Pertempuran bertambah hebat. Kekejaman dan kezaliman akibat perang menimbulkan kebencian di kedua belah
pihak. Para pemimpin agama Aceh menyerukan Perang Jihad fi Sabilillah (Perang Suci di jalan Allah).
Pasukan Belanda tidak pernah mengadakan serangan secara besar-besaran. Pasukan Belanda hanya berkuasa di
sekitar Kotaraja padahal Belanda telah berperang dengan rakyat Aceh selama 11 tahun.
Seorang Panglima yang terkenal yaitu Teungku Umar, dengan siasat perang yang dimilikinya mengatakan bahwa
Belanda tidak dapat dikalahkan tanpa perlengkapan senjata yang memadai. Oleh karena itu, Teungku Umar
menyerah pada Belanda tahun 1893 dengan tujuan hanya untuk mendapatkan perlengkapan persenjataan. Setelah
mendapatkan persenjataan, pada tahun 1896 ia meninggalkan tentara Belanda dan bersatu dengan pejuang rakyat,
sehingga serangan-serangan peuang Aceh terhadap Belanda semakin berbahaya.
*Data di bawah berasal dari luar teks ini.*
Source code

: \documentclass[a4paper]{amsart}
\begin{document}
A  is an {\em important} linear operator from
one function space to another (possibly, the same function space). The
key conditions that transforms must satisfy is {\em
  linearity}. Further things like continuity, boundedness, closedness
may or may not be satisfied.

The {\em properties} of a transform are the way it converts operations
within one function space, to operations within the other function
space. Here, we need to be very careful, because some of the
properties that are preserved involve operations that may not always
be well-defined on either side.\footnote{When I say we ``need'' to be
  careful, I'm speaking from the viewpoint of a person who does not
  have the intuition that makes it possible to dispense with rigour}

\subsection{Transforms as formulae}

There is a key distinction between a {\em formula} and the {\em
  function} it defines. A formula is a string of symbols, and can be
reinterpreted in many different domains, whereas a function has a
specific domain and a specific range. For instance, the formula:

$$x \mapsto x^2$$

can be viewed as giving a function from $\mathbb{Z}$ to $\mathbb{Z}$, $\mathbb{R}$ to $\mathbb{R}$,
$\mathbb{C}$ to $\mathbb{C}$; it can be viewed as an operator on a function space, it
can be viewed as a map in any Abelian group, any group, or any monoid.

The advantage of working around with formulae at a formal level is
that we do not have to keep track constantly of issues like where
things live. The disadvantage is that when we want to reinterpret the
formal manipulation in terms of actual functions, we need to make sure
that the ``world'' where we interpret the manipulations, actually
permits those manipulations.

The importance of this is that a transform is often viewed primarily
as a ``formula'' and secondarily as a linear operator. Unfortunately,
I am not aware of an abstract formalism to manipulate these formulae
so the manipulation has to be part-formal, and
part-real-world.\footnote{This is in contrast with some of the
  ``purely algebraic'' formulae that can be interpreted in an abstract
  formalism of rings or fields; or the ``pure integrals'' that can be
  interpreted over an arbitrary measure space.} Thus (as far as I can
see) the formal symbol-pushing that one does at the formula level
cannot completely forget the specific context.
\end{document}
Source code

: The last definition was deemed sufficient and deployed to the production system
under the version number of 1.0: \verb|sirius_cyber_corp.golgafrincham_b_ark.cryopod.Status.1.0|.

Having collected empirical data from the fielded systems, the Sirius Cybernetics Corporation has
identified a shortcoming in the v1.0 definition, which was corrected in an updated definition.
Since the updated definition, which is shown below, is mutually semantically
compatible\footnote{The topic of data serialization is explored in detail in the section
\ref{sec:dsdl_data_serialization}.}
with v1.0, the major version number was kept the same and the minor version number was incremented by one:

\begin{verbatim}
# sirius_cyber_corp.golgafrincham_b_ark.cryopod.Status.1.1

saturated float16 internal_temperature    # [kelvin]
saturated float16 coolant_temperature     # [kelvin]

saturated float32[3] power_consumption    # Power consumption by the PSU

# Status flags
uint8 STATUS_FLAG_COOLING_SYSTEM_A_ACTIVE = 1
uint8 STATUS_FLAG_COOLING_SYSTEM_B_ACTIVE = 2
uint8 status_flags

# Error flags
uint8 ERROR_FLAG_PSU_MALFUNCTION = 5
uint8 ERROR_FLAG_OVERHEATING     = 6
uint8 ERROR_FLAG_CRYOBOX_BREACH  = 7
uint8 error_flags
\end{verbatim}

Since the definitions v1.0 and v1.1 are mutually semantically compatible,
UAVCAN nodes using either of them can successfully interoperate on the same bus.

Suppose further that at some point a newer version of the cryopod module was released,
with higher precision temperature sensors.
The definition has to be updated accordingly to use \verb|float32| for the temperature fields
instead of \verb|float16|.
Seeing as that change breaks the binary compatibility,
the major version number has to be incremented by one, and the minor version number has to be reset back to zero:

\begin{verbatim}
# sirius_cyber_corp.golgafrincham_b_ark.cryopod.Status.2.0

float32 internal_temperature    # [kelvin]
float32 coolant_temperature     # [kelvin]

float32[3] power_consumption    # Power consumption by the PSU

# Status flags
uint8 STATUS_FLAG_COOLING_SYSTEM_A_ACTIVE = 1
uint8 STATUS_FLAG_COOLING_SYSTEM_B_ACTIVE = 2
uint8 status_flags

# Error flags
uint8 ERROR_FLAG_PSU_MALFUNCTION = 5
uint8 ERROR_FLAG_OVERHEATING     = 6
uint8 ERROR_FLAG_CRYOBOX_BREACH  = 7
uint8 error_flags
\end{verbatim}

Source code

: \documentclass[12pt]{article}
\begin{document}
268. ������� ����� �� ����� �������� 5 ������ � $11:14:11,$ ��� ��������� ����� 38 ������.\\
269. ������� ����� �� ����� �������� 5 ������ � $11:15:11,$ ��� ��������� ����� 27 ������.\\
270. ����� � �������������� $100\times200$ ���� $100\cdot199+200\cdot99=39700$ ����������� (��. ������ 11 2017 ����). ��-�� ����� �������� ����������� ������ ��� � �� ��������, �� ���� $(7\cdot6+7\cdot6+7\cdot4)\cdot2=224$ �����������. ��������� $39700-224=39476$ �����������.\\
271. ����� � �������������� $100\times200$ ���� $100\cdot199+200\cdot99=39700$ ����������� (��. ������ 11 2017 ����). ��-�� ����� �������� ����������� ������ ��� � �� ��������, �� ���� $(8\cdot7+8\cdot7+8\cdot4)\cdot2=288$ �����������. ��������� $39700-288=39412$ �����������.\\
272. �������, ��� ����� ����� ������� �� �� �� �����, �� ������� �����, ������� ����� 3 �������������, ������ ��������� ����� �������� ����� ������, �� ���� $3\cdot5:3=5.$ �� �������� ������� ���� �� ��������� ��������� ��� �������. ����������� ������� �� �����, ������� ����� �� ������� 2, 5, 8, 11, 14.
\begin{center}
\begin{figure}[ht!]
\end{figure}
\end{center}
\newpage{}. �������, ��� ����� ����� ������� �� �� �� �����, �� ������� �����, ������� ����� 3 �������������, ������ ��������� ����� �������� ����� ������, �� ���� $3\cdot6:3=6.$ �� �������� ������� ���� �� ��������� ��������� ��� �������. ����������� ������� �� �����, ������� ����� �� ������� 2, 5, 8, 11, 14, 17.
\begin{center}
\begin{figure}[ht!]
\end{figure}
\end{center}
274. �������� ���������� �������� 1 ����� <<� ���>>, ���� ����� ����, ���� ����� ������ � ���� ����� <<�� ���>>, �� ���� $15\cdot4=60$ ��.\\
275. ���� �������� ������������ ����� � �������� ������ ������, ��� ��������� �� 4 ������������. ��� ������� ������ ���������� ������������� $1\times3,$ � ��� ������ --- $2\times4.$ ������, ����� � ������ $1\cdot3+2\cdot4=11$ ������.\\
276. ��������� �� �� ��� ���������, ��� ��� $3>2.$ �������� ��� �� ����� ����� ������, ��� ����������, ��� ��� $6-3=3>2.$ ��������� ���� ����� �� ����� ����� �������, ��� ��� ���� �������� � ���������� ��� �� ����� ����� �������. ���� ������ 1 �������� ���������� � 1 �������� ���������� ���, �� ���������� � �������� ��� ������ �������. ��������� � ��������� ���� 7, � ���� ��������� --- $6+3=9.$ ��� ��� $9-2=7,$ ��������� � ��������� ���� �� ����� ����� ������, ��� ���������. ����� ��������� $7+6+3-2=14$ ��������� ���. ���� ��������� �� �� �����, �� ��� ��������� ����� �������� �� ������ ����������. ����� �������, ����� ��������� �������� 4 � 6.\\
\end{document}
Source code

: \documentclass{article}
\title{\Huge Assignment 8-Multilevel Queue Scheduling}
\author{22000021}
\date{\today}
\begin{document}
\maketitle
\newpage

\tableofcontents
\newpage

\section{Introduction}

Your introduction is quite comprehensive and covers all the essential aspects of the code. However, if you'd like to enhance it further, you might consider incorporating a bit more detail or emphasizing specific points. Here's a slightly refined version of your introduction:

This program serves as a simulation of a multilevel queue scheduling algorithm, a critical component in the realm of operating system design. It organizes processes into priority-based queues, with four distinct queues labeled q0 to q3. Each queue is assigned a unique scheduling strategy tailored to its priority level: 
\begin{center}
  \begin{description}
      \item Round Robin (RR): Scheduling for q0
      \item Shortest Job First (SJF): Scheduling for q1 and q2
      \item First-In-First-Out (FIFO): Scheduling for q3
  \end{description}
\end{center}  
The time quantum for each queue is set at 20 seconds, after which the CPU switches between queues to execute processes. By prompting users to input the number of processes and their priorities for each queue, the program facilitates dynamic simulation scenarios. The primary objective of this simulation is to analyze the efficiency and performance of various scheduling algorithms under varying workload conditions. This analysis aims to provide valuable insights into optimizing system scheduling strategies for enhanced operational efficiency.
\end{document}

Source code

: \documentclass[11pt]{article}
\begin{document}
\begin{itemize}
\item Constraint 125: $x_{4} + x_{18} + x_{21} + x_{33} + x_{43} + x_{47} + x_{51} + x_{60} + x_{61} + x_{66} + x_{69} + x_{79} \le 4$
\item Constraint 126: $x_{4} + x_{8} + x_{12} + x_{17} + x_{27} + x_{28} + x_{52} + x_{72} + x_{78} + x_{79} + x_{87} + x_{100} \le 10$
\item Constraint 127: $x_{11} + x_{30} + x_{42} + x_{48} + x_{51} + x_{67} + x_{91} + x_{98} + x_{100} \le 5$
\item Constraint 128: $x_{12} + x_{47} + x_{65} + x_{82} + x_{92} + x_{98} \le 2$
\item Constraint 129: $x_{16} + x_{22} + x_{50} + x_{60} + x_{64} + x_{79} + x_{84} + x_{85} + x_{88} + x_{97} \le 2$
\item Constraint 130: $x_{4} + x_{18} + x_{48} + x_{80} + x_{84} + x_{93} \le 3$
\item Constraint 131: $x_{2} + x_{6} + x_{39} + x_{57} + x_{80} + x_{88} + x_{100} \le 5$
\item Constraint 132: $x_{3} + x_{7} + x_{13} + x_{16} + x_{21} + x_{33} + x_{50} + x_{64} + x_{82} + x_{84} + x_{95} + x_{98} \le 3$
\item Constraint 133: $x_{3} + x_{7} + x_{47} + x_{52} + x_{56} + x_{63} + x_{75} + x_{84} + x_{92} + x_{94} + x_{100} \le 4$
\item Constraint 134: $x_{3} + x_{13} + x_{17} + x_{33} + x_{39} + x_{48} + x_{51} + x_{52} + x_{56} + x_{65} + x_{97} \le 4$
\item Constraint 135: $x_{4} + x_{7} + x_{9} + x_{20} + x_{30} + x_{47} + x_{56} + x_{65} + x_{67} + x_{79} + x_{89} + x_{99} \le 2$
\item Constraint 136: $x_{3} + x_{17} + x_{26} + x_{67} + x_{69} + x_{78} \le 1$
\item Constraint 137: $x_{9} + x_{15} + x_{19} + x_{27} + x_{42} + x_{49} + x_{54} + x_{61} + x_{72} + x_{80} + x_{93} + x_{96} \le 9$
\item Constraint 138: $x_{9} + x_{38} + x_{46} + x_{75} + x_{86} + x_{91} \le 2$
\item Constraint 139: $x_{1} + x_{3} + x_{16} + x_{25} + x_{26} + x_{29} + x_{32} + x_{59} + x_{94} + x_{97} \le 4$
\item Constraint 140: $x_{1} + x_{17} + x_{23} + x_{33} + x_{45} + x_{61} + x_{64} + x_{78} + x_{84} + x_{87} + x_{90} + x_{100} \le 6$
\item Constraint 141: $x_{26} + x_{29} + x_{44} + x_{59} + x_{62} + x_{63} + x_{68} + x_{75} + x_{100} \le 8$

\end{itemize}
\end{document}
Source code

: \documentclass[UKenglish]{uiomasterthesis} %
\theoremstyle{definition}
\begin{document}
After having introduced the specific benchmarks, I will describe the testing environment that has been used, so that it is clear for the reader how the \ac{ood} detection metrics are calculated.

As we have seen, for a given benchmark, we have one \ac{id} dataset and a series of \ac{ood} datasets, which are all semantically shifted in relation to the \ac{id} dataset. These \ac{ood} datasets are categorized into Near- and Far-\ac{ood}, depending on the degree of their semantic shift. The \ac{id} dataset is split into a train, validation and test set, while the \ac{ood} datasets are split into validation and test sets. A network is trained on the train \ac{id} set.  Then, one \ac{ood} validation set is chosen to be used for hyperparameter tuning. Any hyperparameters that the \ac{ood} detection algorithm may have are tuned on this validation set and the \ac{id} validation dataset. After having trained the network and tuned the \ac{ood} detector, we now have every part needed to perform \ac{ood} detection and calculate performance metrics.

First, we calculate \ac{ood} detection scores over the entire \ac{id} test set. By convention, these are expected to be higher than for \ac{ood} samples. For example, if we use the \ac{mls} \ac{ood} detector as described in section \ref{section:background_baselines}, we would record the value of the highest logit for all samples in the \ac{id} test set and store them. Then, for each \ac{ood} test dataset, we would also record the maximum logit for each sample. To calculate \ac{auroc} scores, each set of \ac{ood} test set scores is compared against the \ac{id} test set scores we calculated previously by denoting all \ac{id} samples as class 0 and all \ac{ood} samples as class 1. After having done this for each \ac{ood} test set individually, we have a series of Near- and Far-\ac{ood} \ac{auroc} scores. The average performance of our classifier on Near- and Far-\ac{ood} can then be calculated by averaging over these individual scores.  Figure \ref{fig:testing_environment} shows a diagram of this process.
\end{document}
Di pihak lain muncul perlawanan-perlawanan yang bersifat kagamaan dibawah pimpinan seorang ulama (Teungku),
yaitu Teungku Cik Di Tiro. Golongan ini menentang kedatangan Belanda yang dianggap akan meyebarkan agama
Kristen di Aceh. Di samping itu, mereka tidak mengenal kompromi atau mudah menyerah kepada Belanda, bahkan
mereka berpendapat bahwa perang yang dilancarkan merupakan perang Jihad (perang suci didasarkan pada
agama).
Belanda yang sudah kewalahan menghadapi serangan-serangan Aceh, akhirnya mengirim Dr. Snouch Hurgronje
untuk menyelidiki tata Negara Aceh. Dari penyelidikannya itu yang ditulis dengan judul De Atjehers (Dalam Bahasa
Inggrisnya The Achnese) dapat diketahui letak kelemahan dan kunci rahasia, baik yang berhubungan dengan tata
Negara, kepercayaan, adapt maupun siasat perang dan sebagainnya.

3. Akhir Perang Aceh


Berdasarkan pengalaman Snouch Hurgronje, pada tahun 1899, Belanda mengirim Jenderal Van Heutsz untuk
mengadakan serangan umum di Aceh Besar, Pidie dan Samalanga. Serangan umum di Aceh itu dikenal dengan
Serangan Sapurata dari pasukan Marchausse (arsose) dengan anggota pasukannya erdiri dari orang-orang
Indonesia yang sudah dilatih oleh Belanda. Pasukan inilah yang benar-benar telah mematahkan semangat juang
para pejuang Aceh. Dalam serangan itu banyak putra-putra Aceh yang gugur. Sambil memberi perlawanan yang
sengit, rakyat Aceh mundur ke pedalaman. Untuk menyerbu ke pedalaman. Untuk menyerbu ke pedalaman, Belanda
mengirim pasukannya di bawah pimpinan Jendral Van Daalen. Rakyat Aceh ternyata tidak siap dan kurang
perlengkapan sehingga laskar menjadi kocar-kacir dan terpaksa lari mengundurkan diri dari Medan pertempuran
Gerilya.
Dalam waktu singkat Belanda merasa berhasil menguasai Aceh. Kemudian Belanda membuat Perjanjian Pendek,
dimana kerajaan-kerajaan kecil terikat oleh perjanjian ini. Kerajaan-kerajaan kecil itu tunduk pada Belanda dan
seluruh kedudukan politik diatur oleh Belanda, sehingga masing-masing kerajan daharuskan untuk:
Mengakui daerahnya sebagai bagian dari kekuasaan Belanda
Berjanji tidak akan berhubungan dengan suatu pemerintahan asing
Berjanji akan menaati perintah-perintah yang diberikan oleh pemerintah Belanda
Perjanjian pendek juga bertujuan untuk mengikat raja-raja kecil atau mengikat kepala-kepala daerah. Pemerintahan
Belanda juga mengikat raja-raja yang besar kekuasaannya, diantaranya Deli Serdang, Asahan, langkat, Siak, dan
sebagainya dengan suatu perjanjian.
Demikianlah perang yang terjadi di Aceh yang mengorbankan putra-putra tanah Aceh seperti Teungku Umar,
Panglima Polim, eungki Cik di Tiro, Tjut Nyak Dien, Tjut Mutiah, Tuanku Muhammad Dawodsyah dan rakyat Aceh
yang dapat kita anggap sebagai tokoh perjuangan kemerdekaan Bangsa Indonesia.